Now I was humiliated.
“Um, you know, the usual crew. Larry and some Metro types, a bunch of guys from Sports.”
It was a split second before she said anything and in that hesitation she gave away that she knew I was exaggerating, if not outright lying.
“You going to be okay, Jack?”
“Yeah, sure. I just… I just have to figure out what—”
“Jack, I’m sorry, I have one of my callbacks coming in.”
Her voice was urgent. If she missed the call, there might not be another.
“Go!” I said quickly. “I’ll talk to you later.”
I clicked off the phone, thankful that some politician in Washington had saved me from the further embarrassment of discussing my life with my ex-wife, whose career was ascending day by day as mine sank like the sun over the smoggy landscape of Hollywood. As I shoved the phone back into my pocket I wondered if she had just made that up about getting the callback, attempting to end the embarrassment herself.
I went back into the bar and decided to get serious, ordering an Irish Car Bomb. I gulped it quickly and the Jameson’s burned like hot grease going down. I grew morose watching the Dodgers start a game against the hated Giants and get shelled in the first inning.
Romano and Shelton were the first to bail and then by the third inning even Larry Bernard had drunk enough and been reminded enough of the dim future of the newspaper busi
ness. He slid off his stool and put his hand on my shoulder.
“There but for the grace of God go I,” he said.
“What?” I said.
“It could’ve been me. It could’ve been anybody in that newsroom. But they tagged you because you make the big bucks. You coming in here seven years ago, Mr. Bestseller and Larry King and all of that. They overpaid to get you then and that made you a target now. I’m surprised you lasted this long, to tell you the truth.”

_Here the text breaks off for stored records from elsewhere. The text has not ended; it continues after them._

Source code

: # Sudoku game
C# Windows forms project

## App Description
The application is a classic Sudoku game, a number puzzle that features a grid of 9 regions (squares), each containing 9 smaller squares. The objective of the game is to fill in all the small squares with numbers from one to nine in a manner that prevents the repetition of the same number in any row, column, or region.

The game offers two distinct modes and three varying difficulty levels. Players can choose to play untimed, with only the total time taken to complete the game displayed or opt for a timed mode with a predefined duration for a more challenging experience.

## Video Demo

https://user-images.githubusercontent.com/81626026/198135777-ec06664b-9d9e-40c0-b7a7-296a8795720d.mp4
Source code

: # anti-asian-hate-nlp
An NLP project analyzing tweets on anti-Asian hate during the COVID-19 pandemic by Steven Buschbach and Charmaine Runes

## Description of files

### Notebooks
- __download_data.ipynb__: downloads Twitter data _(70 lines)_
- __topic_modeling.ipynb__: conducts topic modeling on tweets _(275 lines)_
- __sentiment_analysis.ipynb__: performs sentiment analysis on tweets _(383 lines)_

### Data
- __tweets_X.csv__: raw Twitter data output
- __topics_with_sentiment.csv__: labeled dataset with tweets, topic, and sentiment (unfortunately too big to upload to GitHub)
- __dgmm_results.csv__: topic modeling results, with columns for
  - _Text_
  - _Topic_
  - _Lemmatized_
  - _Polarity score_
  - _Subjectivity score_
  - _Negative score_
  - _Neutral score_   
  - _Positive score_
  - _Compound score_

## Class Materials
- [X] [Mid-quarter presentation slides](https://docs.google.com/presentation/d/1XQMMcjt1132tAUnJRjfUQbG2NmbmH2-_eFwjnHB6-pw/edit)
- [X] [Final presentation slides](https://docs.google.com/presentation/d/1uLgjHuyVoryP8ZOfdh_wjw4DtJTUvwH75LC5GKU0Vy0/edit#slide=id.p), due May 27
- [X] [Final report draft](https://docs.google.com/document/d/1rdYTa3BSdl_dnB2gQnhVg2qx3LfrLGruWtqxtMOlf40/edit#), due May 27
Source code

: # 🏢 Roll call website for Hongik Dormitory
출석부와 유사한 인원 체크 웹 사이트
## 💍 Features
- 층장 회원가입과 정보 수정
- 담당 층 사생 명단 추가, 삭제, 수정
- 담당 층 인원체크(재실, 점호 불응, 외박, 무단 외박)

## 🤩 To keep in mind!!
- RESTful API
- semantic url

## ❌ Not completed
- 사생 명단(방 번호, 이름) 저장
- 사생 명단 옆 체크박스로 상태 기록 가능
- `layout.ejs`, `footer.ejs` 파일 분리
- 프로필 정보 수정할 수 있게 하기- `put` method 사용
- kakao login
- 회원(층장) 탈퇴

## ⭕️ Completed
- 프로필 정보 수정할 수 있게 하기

“Whatever. That doesn’t make it any better.”
“I know but I had to say it. I’m going to go now. You going home?”
“I’m going to have one more.”
“Nah, man, you’ve had enough.”
“One more. I’ll be fine. If not, I’ll take a cab.”
“Don’t get a DUI, man. That’d be all you need.”
“Yeah, what are they going to do to me? Fire me?”
He nodded like I had made an impressive point, then slapped me on the back a little too hard and sauntered out of the bar. I sat alone and watched the game. For my next drink I skipped the Guinness and Bailey’s and went straight to Jameson’s over ice. I then drank either two or three more instead of just the one. And I thought about how this was not the end to my career that I had envisioned. I thought by now I’d be writing ten-thousand-word takes for Esquire and Vanity Fair. That they’d be coming to me instead of me going to them. That I’d have my pick of what to write about.
I ordered one more and the bartender made a deal with me. He’d only splash whiskey on my ice if I gave him my car keys. That sounded like a good deal to me and I took it.
With the whiskey burning my scalp from underneath I thought about Larry Bernard’s story about Baltimore and the ultimate fuck-you. I think I nodded to myself a couple times and held my glass up in toast to the lame-duck reporter who had done it.
And then another idea burned through and seared an imprint on my brain. A variation on the Baltimore fuck-you. One with some integrity and as indelible as the etching of a name on a glass trophy. Elbow on the bar top, I held the glass up again. But this time it was for myself.
“Death is my beat,” I whispered to myself. “I make my living from it. I forge my professional reputation on it.”